[Opening Materials provided section]

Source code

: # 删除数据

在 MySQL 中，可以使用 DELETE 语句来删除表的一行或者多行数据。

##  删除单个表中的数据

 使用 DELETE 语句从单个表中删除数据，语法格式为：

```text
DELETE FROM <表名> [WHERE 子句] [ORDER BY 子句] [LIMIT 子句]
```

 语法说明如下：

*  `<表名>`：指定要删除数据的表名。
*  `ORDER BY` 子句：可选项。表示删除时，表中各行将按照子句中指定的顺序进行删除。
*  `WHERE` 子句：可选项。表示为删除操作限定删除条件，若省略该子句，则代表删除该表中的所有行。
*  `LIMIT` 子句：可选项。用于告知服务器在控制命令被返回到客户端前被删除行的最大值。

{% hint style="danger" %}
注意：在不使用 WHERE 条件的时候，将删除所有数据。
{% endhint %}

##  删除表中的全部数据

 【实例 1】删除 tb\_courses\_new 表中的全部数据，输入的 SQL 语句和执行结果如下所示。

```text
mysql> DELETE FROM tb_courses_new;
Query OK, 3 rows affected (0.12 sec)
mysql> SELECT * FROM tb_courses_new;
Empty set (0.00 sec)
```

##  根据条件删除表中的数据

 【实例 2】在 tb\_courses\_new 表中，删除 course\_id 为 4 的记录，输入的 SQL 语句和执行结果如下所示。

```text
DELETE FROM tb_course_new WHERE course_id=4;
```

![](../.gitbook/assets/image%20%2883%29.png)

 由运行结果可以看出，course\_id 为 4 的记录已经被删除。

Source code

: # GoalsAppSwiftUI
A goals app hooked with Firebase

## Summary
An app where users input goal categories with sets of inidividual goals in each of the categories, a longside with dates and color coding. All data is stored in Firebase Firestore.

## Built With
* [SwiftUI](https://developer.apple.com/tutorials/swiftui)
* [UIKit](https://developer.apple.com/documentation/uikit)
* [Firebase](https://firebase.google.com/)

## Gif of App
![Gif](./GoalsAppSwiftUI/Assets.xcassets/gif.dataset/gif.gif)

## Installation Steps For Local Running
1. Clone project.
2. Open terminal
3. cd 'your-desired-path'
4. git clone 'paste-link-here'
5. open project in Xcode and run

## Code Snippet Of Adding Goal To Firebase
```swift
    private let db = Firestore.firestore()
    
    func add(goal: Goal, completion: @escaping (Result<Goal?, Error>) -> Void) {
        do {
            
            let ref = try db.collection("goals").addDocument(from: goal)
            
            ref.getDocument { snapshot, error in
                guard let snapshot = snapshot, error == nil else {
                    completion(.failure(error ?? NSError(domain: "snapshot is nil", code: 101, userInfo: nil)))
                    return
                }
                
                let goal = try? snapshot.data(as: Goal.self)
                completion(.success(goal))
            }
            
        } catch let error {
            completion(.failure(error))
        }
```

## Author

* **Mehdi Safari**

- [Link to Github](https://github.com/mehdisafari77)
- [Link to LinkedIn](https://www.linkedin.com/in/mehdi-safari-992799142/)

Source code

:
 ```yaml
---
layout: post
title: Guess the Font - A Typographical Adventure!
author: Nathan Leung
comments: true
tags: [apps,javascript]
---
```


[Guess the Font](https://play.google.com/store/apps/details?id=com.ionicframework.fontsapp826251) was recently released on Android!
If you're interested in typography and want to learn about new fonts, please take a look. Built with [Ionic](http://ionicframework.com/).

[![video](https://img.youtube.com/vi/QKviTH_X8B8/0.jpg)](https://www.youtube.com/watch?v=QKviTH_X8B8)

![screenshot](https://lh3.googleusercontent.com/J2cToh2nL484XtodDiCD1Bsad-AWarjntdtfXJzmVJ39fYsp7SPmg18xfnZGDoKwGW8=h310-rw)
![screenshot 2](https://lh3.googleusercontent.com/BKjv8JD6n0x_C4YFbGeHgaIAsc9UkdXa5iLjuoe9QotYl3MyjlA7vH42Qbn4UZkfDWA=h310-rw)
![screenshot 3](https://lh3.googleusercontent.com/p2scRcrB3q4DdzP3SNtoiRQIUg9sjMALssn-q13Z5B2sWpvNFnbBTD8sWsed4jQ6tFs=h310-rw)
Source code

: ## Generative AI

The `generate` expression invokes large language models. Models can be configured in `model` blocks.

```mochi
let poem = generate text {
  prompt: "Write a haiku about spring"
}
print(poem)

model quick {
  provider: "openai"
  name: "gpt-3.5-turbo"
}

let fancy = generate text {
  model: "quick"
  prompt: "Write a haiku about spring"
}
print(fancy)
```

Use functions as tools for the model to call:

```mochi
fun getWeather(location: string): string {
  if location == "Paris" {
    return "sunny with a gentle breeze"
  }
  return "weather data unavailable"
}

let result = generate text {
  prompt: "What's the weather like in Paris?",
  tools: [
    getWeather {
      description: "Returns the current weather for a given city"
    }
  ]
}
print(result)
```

[Closing Materials provided section]

◆ **What needs to be done**:
From the data above, extract every line in its exact form.

◆ **Answer to the problem**:
Source code

: # 删除数据

在 MySQL 中，可以使用 DELETE 语句来删除表的一行或者多行数据。

##  删除单个表中的数据

 使用 DELETE 语句从单个表中删除数据，语法格式为：

```text
DELETE FROM <表名> [WHERE 子句] [ORDER BY 子句] [LIMIT 子句]
```

 语法说明如下：

*  `<表名>`：指定要删除数据的表名。
*  `ORDER BY` 子句：可选项。表示删除时，表中各行将按照子句中指定的顺序进行删除。
*  `WHERE` 子句：可选项。表示为删除操作限定删除条件，若省略该子句，则代表删除该表中的所有行。
*  `LIMIT` 子句：可选项。用于告知服务器在控制命令被返回到客户端前被删除行的最大值。

{% hint style="danger" %}
注意：在不使用 WHERE 条件的时候，将删除所有数据。
{% endhint %}

##  删除表中的全部数据

 【实例 1】删除 tb\_courses\_new 表中的全部数据，输入的 SQL 语句和执行结果如下所示。

```text
mysql> DELETE FROM tb_courses_new;
Query OK, 3 rows affected (0.12 sec)
mysql> SELECT * FROM tb_courses_new;
Empty set (0.00 sec)
```

##  根据条件删除表中的数据

 【实例 2】在 tb\_courses\_new 表中，删除 course\_id 为 4 的记录，输入的 SQL 语句和执行结果如下所示。

```text
DELETE FROM tb_course_new WHERE course_id=4;
```

![](../.gitbook/assets/image%20%2883%29.png)

 由运行结果可以看出，course\_id 为 4 的记录已经被删除。

Source code

: # GoalsAppSwiftUI
A goals app hooked with Firebase

## Summary
An app where users input goal categories with sets of inidividual goals in each of the categories, a longside with dates and color coding. All data is stored in Firebase Firestore.

## Built With
* [SwiftUI](https://developer.apple.com/tutorials/swiftui)
* [UIKit](https://developer.apple.com/documentation/uikit)
* [Firebase](https://firebase.google.com/)

## Gif of App
![Gif](./GoalsAppSwiftUI/Assets.xcassets/gif.dataset/gif.gif)

## Installation Steps For Local Running
1. Clone project.
2. Open terminal
3. cd 'your-desired-path'
4. git clone 'paste-link-here'
5. open project in Xcode and run

## Code Snippet Of Adding Goal To Firebase
```swift
    private let db = Firestore.firestore()
    
    func add(goal: Goal, completion: @escaping (Result<Goal?, Error>) -> Void) {
        do {
            
            let ref = try db.collection("goals").addDocument(from: goal)
            
            ref.getDocument { snapshot, error in
                guard let snapshot = snapshot, error == nil else {
                    completion(.failure(error ?? NSError(domain: "snapshot is nil", code: 101, userInfo: nil)))
                    return
                }
                
                let goal = try? snapshot.data(as: Goal.self)
                completion(.success(goal))
            }
            
        } catch let error {
            completion(.failure(error))
        }
```

## Author

* **Mehdi Safari**

- [Link to Github](https://github.com/mehdisafari77)
- [Link to LinkedIn](https://www.linkedin.com/in/mehdi-safari-992799142/)

Source code

:
 ```yaml
---
layout: post
title: Guess the Font - A Typographical Adventure!
author: Nathan Leung
comments: true
tags: [apps,javascript]
---
```


[Guess the Font](https://play.google.com/store/apps/details?id=com.ionicframework.fontsapp826251) was recently released on Android!
If you're interested in typography and want to learn about new fonts, please take a look. Built with [Ionic](http://ionicframework.com/).

[![video](https://img.youtube.com/vi/QKviTH_X8B8/0.jpg)](https://www.youtube.com/watch?v=QKviTH_X8B8)

![screenshot](https://lh3.googleusercontent.com/J2cToh2nL484XtodDiCD1Bsad-AWarjntdtfXJzmVJ39fYsp7SPmg18xfnZGDoKwGW8=h310-rw)
![screenshot 2](https://lh3.googleusercontent.com/BKjv8JD6n0x_C4YFbGeHgaIAsc9UkdXa5iLjuoe9QotYl3MyjlA7vH42Qbn4UZkfDWA=h310-rw)
![screenshot 3](https://lh3.googleusercontent.com/p2scRcrB3q4DdzP3SNtoiRQIUg9sjMALssn-q13Z5B2sWpvNFnbBTD8sWsed4jQ6tFs=h310-rw)
Source code

: ## Generative AI

The `generate` expression invokes large language models. Models can be configured in `model` blocks.

```mochi
let poem = generate text {
  prompt: "Write a haiku about spring"
}
print(poem)

model quick {
  provider: "openai"
  name: "gpt-3.5-turbo"
}

let fancy = generate text {
  model: "quick"
  prompt: "Write a haiku about spring"
}
print(fancy)
```

Use functions as tools for the model to call:

```mochi
fun getWeather(location: string): string {
  if location == "Paris" {
    return "sunny with a gentle breeze"
  }
  return "weather data unavailable"
}

let result = generate text {
  prompt: "What's the weather like in Paris?",
  tools: [
    getWeather {
      description: "Returns the current weather for a given city"
    }
  ]
}
print(result)
```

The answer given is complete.